● Task requirements
Write out each record again exactly as it stands.

Collected data:

══════

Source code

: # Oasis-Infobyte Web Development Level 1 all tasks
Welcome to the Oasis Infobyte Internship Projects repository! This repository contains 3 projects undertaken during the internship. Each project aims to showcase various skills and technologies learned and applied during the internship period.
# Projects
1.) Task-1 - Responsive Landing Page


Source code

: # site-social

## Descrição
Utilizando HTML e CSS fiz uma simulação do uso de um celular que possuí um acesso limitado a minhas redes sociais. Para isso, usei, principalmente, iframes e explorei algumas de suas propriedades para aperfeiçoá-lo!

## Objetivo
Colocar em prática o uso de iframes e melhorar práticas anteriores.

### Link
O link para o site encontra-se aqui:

══════

● Result
Source code

: # Oasis-Infobyte Web Development Level 1 all tasks
Welcome to the Oasis Infobyte Internship Projects repository! This repository contains 3 projects undertaken during the internship. Each project aims to showcase various skills and technologies learned and applied during the internship period.
# Projects
1.) Task-1 - Responsive Landing Page


Source code

: # site-social

## Descrição
Utilizando HTML e CSS fiz uma simulação do uso de um celular que possuí um acesso limitado a minhas redes sociais. Para isso, usei, principalmente, iframes e explorei algumas de suas propriedades para aperfeiçoá-lo!

## Objetivo
Colocar em prática o uso de iframes e melhorar práticas anteriores.

### Link
O link para o site encontra-se aqui:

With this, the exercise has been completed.